Instructions to follow:
If a line of the material holds the string "program", please copy it.

Dataset records: Begin

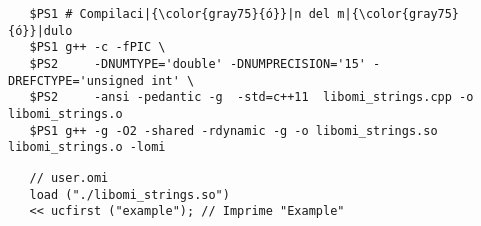 \lstset{language=bash} 
\begin{lstlisting}
   $PS1 # Compilaci|{\color{gray75}{ó}}|n del m|{\color{gray75}{ó}}|dulo
   $PS1 g++ -c -fPIC \
   $PS2     -DNUMTYPE='double' -DNUMPRECISION='15' -DREFCTYPE='unsigned int' \
   $PS2     -ansi -pedantic -g  -std=c++11  libomi_strings.cpp -o libomi_strings.o
   $PS1 g++ -g -O2 -shared -rdynamic -g -o libomi_strings.so libomi_strings.o -lomi
\end{lstlisting}

\lstset{language=omi} 
\begin{lstlisting}
   // user.omi
   load ("./libomi_strings.so")
   << ucfirst ("example"); // Imprime "Example"
\end{lstlisting}





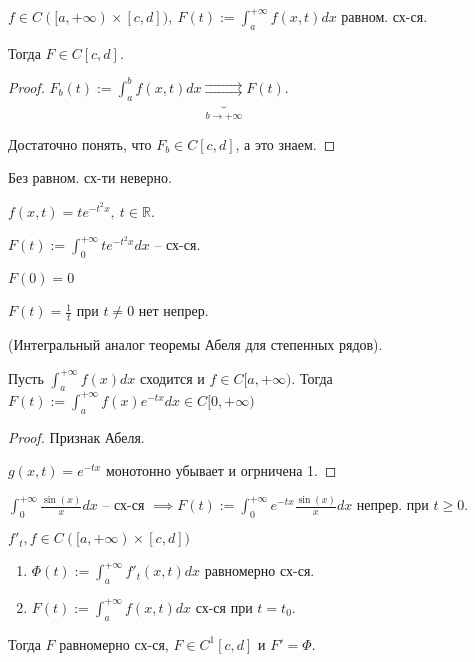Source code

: \begin{theorem}
    $f \in C([a, +\infty) \times [c, d]), \ F(t) := \int_{a}^{+\infty} { f(x, t) dx }$ равном. сх-ся.

    Тогда $F \in C[c, d]$.
\end{theorem}
\begin{proof}
    $F_b(t) := \int_{a}^{b} { f(x, t) dx } \underbrace{\rightrightarrows}_{b \rightarrow +\infty} F(t)$.

    Достаточно понять, что $F_b \in C[c, d]$, а это знаем.
\end{proof}

\begin{remark}
    Без равном. сх-ти неверно.

    $f(x, t) = t e^{-t^2 x}, \ t \in \mathbb{R}$.

    $F(t) := \int_{0}^{+\infty} { t e^{-t^2 x} dx }$ -- сх-ся.

    $F(0) = 0$

    $F(t) = \frac{1}{t}$ при $t \not = 0$ нет непрер.
\end{remark}

\begin{theorem}
    (Интегральный аналог теоремы Абеля для степенных рядов).

    Пусть $\int_{a}^{+\infty} { f(x) dx }$ сходится и $f \in C[a, +\infty)$. Тогда $F(t) := \int_{a}^{+\infty} { f(x) e^{-tx} dx } \in C[0, +\infty)$
\end{theorem}

\begin{proof}
    Признак Абеля.

    $g(x, t) = e^{-tx}$ монотонно убывает и огрничена 1.
\end{proof}

\begin{example}
    $\int_{0}^{+\infty} { \frac{\sin(x)}{x} dx }$ -- сх-ся $\implies F(t) := \int_{0}^{+\infty} { e^{-tx} \frac{\sin(x)}{x} dx }$ непрер. при $t \geq 0$.
\end{example}

\begin{theorem}
    $f'_t, f \in C([a, +\infty) \times [c, d])$

    \begin{enumerate}
        \item {
            $\Phi(t) := \int_{a}^{+\infty} { f'_t (x, t) dx }$ равномерно сх-ся.
        }
        \item {
            $F(t) := \int_{a}^{+\infty} { f(x, t) dx }$ сх-ся при $t = t_0$.
        }
    \end{enumerate}

    Тогда $F$ равномерно сх-ся, $F \in C^1[c, d]$ и $F' = \Phi$.
\end{theorem}

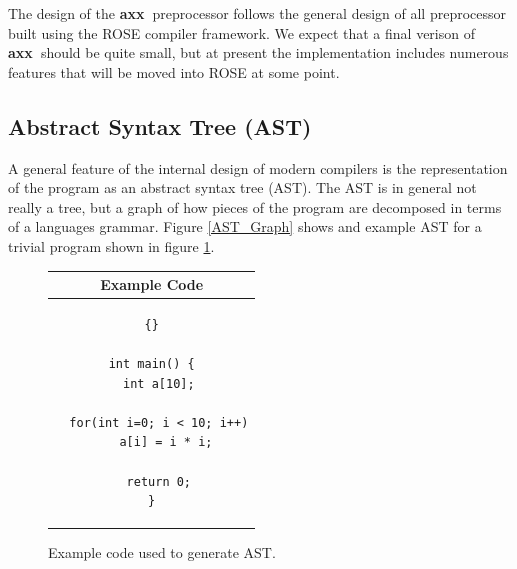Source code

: \documentclass[10pt]{article}
\newcommand{\axx}{{\bf axx\ }}
\begin{document}
    The design of the \axx preprocessor follows the general design of all preprocessor built using the
ROSE compiler framework. We expect that a final verison of \axx should be quite small, but at present
the implementation includes numerous features that will be moved into ROSE at some point.

\subsection{Abstract Syntax Tree (AST)}

     A general feature of the internal design of modern compilers is the representation of the
program as an abstract syntax tree (AST).  The AST is in general not really a tree, but a graph of
how pieces of the program are decomposed in terms of a languages grammar.  Figure \ref{AST_Graph} shows and
example AST for a trivial program shown in figure \ref{AST_Code}.

\begin{figure}[tb]
\begin{center}
\begin{tabular}{|c|} \hline
 Example Code \\\hline\hline
\begin{lstlisting}{}

int main() {
  int a[10];

  for(int i=0; i < 10; i++)
    a[i] = i * i;

  return 0;
}

\end{lstlisting}
\\\hline
\end{tabular}
\end{center}
\caption{ Example code used to generate AST. }
\label{AST_Code}
\end{figure}
\end{document}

Dataset records: End

Worked solution:
program as an abstract syntax tree (AST).  The AST is in general not really a tree, but a graph of
how pieces of the program are decomposed in terms of a languages grammar.  Figure \ref{AST_Graph} shows and
example AST for a trivial program shown in figure \ref{AST_Code}.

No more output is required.